Categorized | Retail/Consumer

How to Avoid the Worst Debt Mistakes You Can Make

All too often, people with good intentions make horrendous financial mistakes. But you don’t have to. Learn how to avoid making bad debt mistakes, and sleep better tonight.

The 4 Worst Debt Mistakes

  1. Paying off small debts first: This is a common mistake. People think that because a debt is small, it’s easier to pay it off. Tackle your highest-interest-rate debts first, and make minimum payments on the lower-interest-rate debt. After you have paid off the highest-interest-rate debt, work on the debts with the next highest interest rate, and continue making minimum payments on the lower-interest-rate debts.
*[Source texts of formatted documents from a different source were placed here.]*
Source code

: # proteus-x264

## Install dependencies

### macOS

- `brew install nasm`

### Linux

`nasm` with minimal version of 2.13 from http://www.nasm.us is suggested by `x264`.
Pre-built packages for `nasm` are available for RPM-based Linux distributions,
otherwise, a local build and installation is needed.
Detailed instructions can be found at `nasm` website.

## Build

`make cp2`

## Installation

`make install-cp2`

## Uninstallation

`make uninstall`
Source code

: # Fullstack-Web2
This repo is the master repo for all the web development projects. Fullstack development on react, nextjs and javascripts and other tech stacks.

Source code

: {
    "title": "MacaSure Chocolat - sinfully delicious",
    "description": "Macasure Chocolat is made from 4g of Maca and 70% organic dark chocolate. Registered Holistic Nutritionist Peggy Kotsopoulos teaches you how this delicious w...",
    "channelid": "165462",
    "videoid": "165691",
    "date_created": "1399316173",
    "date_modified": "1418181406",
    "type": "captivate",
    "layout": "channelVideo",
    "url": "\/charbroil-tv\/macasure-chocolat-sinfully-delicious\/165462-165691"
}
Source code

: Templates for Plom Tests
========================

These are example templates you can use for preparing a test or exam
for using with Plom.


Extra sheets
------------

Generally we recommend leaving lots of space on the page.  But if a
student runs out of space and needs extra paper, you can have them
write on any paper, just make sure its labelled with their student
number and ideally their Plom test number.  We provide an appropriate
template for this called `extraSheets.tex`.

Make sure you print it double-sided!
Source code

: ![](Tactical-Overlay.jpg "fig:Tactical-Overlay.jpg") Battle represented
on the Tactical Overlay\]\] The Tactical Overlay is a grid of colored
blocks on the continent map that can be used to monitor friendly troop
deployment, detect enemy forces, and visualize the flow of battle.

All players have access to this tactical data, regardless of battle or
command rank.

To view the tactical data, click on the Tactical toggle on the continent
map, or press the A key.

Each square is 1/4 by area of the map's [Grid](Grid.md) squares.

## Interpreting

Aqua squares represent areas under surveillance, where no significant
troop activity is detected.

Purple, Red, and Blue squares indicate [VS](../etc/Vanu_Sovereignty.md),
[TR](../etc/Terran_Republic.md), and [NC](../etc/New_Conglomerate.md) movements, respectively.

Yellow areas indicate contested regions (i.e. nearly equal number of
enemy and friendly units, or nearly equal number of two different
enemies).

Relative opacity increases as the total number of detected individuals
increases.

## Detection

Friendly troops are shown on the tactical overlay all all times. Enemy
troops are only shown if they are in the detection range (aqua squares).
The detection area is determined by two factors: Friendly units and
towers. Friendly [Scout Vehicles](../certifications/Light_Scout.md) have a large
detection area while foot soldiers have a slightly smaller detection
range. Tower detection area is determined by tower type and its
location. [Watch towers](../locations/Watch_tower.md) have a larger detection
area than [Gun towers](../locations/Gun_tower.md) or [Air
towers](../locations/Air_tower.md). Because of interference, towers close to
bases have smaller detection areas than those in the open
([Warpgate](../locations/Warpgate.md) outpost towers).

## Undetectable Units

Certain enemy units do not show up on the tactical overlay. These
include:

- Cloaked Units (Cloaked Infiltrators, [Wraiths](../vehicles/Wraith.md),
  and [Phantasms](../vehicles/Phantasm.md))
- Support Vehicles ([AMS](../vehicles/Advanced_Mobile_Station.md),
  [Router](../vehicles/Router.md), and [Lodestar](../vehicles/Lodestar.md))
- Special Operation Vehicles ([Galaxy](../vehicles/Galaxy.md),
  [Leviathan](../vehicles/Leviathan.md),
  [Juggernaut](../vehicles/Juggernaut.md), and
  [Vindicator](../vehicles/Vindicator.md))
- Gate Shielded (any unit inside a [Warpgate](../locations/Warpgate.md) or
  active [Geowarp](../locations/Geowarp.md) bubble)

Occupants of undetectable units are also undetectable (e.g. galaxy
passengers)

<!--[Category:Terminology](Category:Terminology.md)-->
To determine the interest rates on your debts, contact all of your creditors and ask how much you owe, what your current interest rate is, and what your minimum monthly payment is.
  2. Using a home equity loan to pay off unsecured debts: This is a big no-no! Don’t mix money. It’s dangerous, and it can be disastrous. By adding unsecured debt to your mortgage, you increase it. Any increase in debt increases the risk that you won’t pay your debt. You don’t want to lose your home because of charges you made on your credit card. Keep unsecured debts separate. If you can’t pay your unsecured debts, all you’ll get is a collection call. Add it to your mortgage, and you could get foreclosed.
  3. Using your credit card to pay for daily living expenses: Don’t use your credit card to pay for your groceries or utility bills. Use it to pay for your big ticket items and online purchases. When you use it for online purchases, these are covered by consumer protection laws. Just remember to pay off the charges for your online purchases in full after you receive the bills. Use cash or your debit card to pay for your everyday living expenses.
  4. Making minimum payments on credit purchases: If you are only making the minimum payments on your debt, stop it now. You run the risk of paying more than the original purchase price. Here’s an example of an $8,000 credit purchase:
  • Credit purchase: $8,000
  • Interest rate: 18 percent
  • Minimum monthly payment: $200
  • Years to pay off: 5
  • Total interest paid: $4,308

Avoid paying that type of interest by paying at least three times the minimum monthly payment.

Getting out of debt is a laudable goal. In order to get out of debt faster, avoid making the worst debt mistakes that anyone can make. Soon, you’ll start feel the pain and agony of debt lift from your life.